Léo Lisboa

Personal information
- Full name: Leonardo Santos Lisboa
- Date of birth: 1 June 1994 (age 31)
- Place of birth: Rio de Janeiro, Brazil
- Height: 1.75 m (5 ft 9 in)
- Position: Midfielder

Team information
- Current team: Bangu

Youth career
- 2008–2011: Flamengo
- 2011–2013: Figueirense

Senior career*
- Years: Team / Apps / (Gls)
- 2012–2016: Figueirense / 15 / (1)
- 2016–2017: Tombense / 3 / (0)
- 2017: → Marcílio Dias (loan)
- 2017: Resende
- 2018–: Bangu
- 2019: → Real Noroeste (loan)
- 2019: → Bonsucesso (loan)

= Léo Lisboa =

Brazilian footballer (born 1994)

Leonardo Santos Lisboa (born 1 June 1994), known as Léo Lisboa, is a Brazilian footballer who plays for Bangu Atlético Clube as a midfielder.

==Career==
Born in Rio de Janeiro, Léo Lisboa graduated with Figueirense's youth setup.

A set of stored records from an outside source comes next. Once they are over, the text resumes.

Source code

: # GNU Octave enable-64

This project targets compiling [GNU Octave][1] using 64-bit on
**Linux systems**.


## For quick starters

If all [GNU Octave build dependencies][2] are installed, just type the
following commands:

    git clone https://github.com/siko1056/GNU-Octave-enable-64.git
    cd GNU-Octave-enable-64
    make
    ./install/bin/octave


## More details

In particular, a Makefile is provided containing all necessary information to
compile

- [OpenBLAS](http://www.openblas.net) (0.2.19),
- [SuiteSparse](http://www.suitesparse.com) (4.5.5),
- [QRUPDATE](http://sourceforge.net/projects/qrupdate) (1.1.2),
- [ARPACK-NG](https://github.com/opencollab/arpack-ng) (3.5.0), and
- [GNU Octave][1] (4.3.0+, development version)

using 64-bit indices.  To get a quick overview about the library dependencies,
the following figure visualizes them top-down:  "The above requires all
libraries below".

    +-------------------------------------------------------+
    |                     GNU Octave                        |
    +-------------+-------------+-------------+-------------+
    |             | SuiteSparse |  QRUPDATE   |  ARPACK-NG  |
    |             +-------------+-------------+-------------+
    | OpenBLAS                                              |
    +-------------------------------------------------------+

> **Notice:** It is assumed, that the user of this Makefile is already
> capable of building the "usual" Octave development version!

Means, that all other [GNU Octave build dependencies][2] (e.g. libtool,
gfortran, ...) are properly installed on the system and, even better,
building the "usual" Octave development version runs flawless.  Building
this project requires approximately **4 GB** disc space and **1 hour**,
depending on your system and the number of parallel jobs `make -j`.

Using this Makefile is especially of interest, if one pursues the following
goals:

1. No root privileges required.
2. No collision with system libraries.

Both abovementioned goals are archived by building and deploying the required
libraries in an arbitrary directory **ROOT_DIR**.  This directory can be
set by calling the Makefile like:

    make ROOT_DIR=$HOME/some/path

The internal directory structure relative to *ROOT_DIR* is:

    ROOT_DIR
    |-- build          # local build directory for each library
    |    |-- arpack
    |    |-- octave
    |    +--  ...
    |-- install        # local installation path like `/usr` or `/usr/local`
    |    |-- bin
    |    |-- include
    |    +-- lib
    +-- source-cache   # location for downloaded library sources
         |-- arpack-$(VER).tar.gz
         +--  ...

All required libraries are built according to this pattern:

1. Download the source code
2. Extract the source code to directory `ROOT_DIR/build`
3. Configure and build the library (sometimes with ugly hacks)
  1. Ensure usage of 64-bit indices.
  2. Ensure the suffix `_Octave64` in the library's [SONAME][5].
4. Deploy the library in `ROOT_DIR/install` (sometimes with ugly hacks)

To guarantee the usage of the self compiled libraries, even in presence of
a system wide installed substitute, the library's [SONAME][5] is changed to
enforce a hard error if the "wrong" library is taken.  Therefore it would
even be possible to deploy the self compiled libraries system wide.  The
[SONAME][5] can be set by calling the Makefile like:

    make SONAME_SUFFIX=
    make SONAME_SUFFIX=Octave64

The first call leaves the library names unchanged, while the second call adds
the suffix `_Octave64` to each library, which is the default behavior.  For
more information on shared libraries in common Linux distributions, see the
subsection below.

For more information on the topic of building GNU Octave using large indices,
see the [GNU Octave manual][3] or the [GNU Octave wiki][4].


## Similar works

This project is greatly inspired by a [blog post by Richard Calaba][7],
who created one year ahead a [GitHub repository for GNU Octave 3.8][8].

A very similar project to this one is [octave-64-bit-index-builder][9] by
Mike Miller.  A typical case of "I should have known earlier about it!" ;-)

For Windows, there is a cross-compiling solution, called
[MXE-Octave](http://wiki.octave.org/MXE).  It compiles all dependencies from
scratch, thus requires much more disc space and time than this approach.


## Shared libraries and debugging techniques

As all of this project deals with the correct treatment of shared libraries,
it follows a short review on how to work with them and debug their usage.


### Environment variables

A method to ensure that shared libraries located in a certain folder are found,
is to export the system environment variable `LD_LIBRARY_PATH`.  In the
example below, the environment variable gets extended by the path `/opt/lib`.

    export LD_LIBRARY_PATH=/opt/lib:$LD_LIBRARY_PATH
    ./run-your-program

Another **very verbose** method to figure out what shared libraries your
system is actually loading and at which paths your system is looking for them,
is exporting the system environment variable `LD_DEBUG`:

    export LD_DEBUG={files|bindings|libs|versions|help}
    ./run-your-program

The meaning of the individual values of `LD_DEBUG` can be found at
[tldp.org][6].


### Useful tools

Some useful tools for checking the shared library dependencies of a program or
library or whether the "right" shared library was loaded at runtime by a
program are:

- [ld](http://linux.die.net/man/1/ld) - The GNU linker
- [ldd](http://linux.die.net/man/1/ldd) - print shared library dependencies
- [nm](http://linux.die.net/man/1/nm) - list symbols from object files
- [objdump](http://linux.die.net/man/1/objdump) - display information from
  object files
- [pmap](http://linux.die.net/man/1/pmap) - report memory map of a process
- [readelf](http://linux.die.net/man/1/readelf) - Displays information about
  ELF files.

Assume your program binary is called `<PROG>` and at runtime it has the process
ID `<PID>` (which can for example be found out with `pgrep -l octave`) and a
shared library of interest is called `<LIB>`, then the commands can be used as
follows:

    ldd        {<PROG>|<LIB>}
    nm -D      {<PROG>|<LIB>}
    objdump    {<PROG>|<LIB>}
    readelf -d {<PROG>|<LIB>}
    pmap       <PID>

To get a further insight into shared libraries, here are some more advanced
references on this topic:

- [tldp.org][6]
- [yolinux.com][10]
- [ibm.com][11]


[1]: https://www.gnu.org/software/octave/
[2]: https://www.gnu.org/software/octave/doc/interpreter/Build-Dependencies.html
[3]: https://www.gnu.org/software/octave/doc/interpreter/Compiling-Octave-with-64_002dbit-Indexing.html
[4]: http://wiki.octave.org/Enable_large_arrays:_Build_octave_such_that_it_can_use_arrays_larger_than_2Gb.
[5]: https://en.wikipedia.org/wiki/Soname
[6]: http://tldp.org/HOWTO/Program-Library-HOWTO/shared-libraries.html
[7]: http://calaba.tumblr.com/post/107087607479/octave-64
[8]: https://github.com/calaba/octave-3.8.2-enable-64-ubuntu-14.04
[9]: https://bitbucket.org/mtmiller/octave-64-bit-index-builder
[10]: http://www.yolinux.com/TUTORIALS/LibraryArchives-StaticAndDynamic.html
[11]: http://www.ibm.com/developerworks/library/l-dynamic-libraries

On 25 November 2012, he made his first team – and Série A – debut, coming on as a second-half substitute in a 3–2 home loss against Grêmio. He subsequently returned to the youth setup, being promoted to the main squad in 2014.

On 3 August 2014, Léo Lisboa scored his first professional goal, netting the first in a 3–0 home win against Sport.